One reason that the bringing out of a guitar’s best voice is the main challenge for steel string guitar makers today is that there is no agreed-on standard to aim for. This is so for two reasons. First of all, most of the makers of this instrument have never heard a steel string guitar with a really great voice of its own. Therefore their idea of great sound is frequently based in hearsay instead of direct experience, combined with a lifelong experience of having conventionally overbuilt guitars as their models. It is understandable that they’d knowingly or unknowingly copy these models – which, despite the fact that their own guitars might look distinctive, they are really copies of copies of copies of copies of copies of copies of the same essential concept/blueprint – in the belief that their job is done when such an instrument is faithfully replicated and strung up. I say these things without intending to offend anyone, but because this is the territory as I see it.

The second reason is that whereas classic guitars are all pretty much the same size and shape, steel string guitars come in a wide variety of shape, size, and depth. This complicates the acoustic part of the work. It does so in the same way that a marksman is always called on to do the same work in shooting, but his emphasis will vary slightly as his various targets are placed at different distances away. Same skills, somewhat different factors.

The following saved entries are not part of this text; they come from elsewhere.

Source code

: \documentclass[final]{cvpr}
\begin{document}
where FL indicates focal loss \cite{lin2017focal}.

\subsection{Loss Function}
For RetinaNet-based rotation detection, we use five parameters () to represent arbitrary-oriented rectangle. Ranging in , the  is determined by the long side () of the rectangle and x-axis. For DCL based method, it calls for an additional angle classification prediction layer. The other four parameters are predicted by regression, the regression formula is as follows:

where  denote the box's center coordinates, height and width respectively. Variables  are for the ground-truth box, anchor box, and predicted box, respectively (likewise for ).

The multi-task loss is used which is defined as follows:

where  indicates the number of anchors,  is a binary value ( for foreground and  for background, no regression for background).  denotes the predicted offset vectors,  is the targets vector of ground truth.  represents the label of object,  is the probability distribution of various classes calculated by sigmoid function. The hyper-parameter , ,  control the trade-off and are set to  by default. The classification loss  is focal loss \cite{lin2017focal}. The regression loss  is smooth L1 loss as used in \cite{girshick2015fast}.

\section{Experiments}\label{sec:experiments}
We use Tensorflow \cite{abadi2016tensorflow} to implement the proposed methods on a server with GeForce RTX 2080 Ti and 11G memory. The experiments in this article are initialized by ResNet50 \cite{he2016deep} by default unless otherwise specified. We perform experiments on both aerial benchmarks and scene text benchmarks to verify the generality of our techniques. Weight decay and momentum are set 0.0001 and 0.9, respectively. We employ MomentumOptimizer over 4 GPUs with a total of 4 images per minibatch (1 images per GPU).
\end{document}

Classical guitar makers, in my opinion, have more of a clue as to the sounds that better guitars are capable of: they have more of an agreed-on standard for what the Holy Grail of sound is (it is largely thought of as having the power, clarity, projection, and otherwise operatic voice that one would expect from a concert guitar). They also have had access to musicians with better-trained ears and better guitars, as well as other examples of more optimally-realized modern and historical models to study, listen to, and emulate. In comparison, the most familiar and widely accepted steel string guitar is the one that you can always plug into an amp or play into a microphone.

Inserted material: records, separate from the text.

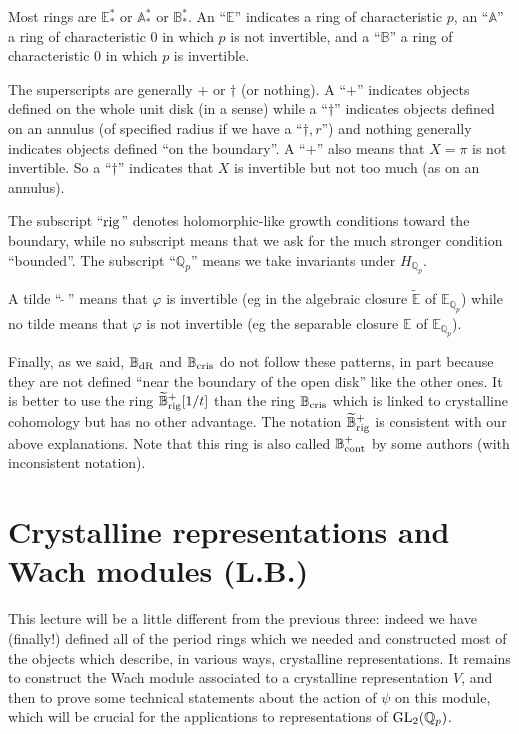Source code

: \documentclass[11pt]{amsart}
\def\Q{{\mathbb Q}_p}
\def\G{{\rm GL}_2(\Q)}
\def\aa{\mathbb{A}}
\def\bb{\mathbb{B}}
\def\ee{\mathbb{E}}
\def\et{\widetilde{\mathbb{E}}}
\def\bcris{\mathbb{B}_{\rm cris}}
\def\bcontp{\widetilde{\mathbb{B}}^+_{\rm rig}}
\def\bdR{\mathbb{B}_{\rm dR}}
\begin{document}
Most rings are $\ee^*_*$ or $\aa^*_*$ or $\bb^*_*$. An ``$\ee$'' 
indicates a ring of characteristic $p$, an ``$\aa$'' a ring of 
characteristic $0$ in which $p$ is not invertible, and a ``$\bb$'' a 
ring of characteristic $0$ in which $p$ is invertible. 
 
The superscripts are generally $+$ or $\dagger$ (or nothing). A 
``$+$'' indicates objects defined on the whole unit disk (in a sense) 
while a ``$\dagger$'' indicates objects defined on an annulus (of 
specified radius if we have a ``$\dagger,r$'') and nothing generally 
indicates objects defined ``on the boundary''. A ``$+$'' also means that 
$X=\pi$ is not invertible. So a ``$\dagger$'' indicates that $X$ is 
invertible but not too much (as on an annulus).  
 
The subscript ``${\rm rig}$'' denotes holomorphic-like growth conditions 
toward the boundary, while no subscript means that we ask for the 
much stronger condition ``bounded''. The subscript ``$\Q$'' means we 
take invariants under $H_{\Q}$.  
 
A tilde ``$\widetilde{\ \ }$'' means that $\varphi$ is invertible  
(eg in the algebraic closure $\et$ of $\ee_{\Q}$) while 
no tilde means that $\varphi$ is not invertible (eg the separable closure 
$\ee$ of $\ee_{\Q}$). 
 
Finally, as we said, $\bdR$ and $\bcris$ do not follow these patterns, 
in part because they are not defined ``near the boundary of the open 
disk'' like the other ones. It is better to use the ring 
$\bcontp[1/t]$ than the ring $\bcris$ which is linked to crystalline 
cohomology but has no other advantage. The notation $\bcontp$ is 
consistent with our above explanations. Note that this ring is also 
called $\bb_{\rm cont}^+$ by some authors (with inconsistent 
notation).  
 
 
\section{Crystalline representations and Wach modules (L.B.)}\label{LB5} 
 
This lecture will be a little different from the previous three: 
indeed we have (finally!) defined all of the period rings which we needed 
and constructed most of the objects which describe, in various ways, 
crystalline representations. It remains to construct the Wach module
associated to a crystalline representation $V$, 
and then to prove some technical statements about the action of $\psi$ 
on this module, which will be crucial for the applications to 
representations of $\G$.  
 
\end{document}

What I said above about “getting the most out of a steel string guitar’s potential” probably sounds too simplified and vague to be very useful. But consider the matter in this way: an OM model guitar and a Dreadnought differ in a number of specific ways: woods, scale lengths, body depth, possibly stringing, etc. How is one to factor these differences in? The best thing that a luthier can do is to make a really good OM and/or a really good Dreadnought; each will have its own voice because it will have brought different things to the table, blueprint-wise and tone-wise, from the very beginning. To repeat what I said above, the guitar maker’s task is to bring those qualities fully out without overbuilding, underbuilding, or misbuilding. And in the case of guitar makers just as much as with marksmen and cooks, it takes time and experience to learn to do the work professionally and well.

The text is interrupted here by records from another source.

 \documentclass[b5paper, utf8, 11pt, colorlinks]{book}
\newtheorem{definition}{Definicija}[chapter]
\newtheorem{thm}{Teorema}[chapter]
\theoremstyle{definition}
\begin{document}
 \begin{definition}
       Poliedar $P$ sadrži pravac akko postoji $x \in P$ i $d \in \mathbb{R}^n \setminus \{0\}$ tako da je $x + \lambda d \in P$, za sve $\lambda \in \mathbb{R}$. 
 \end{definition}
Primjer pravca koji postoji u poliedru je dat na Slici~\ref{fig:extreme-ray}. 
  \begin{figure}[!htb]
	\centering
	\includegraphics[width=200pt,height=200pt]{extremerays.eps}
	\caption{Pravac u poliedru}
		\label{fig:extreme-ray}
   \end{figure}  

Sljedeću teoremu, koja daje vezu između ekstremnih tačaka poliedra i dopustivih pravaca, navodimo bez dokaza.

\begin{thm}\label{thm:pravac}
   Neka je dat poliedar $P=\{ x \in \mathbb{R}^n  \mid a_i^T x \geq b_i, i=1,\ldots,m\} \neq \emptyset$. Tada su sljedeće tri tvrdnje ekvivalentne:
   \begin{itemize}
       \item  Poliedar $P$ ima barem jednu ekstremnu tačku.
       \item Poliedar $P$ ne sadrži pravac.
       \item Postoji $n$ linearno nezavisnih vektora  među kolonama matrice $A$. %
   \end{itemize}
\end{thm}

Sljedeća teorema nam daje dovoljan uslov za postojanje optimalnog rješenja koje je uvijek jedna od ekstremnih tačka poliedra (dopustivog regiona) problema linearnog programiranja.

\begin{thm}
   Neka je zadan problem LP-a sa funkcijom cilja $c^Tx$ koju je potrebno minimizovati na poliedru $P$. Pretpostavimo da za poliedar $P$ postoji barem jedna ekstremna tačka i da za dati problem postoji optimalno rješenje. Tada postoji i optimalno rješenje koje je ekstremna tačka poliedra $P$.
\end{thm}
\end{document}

Posted in Lutherie & Guitars

Guitar Voicing: Different Strokes for Different Folks? – [1/2]

August, 2014

I was recently in a conversation with a client during which he asked whether I voice my guitars differently depending on whether they are OM models, or Modified Dreadnoughts, or Jumbos, or 00s, or whether I make accommodations within a given model depending on whether it will be played in standard or open tuning. It’s not a bad question, and it’s a topic that’s come up more than once. The assumption seems to be that something has to be done differently because these guitars are different sizes and shapes and uses, and will of course have different sounds. How could one recipe voicing approach possibly work for all of them?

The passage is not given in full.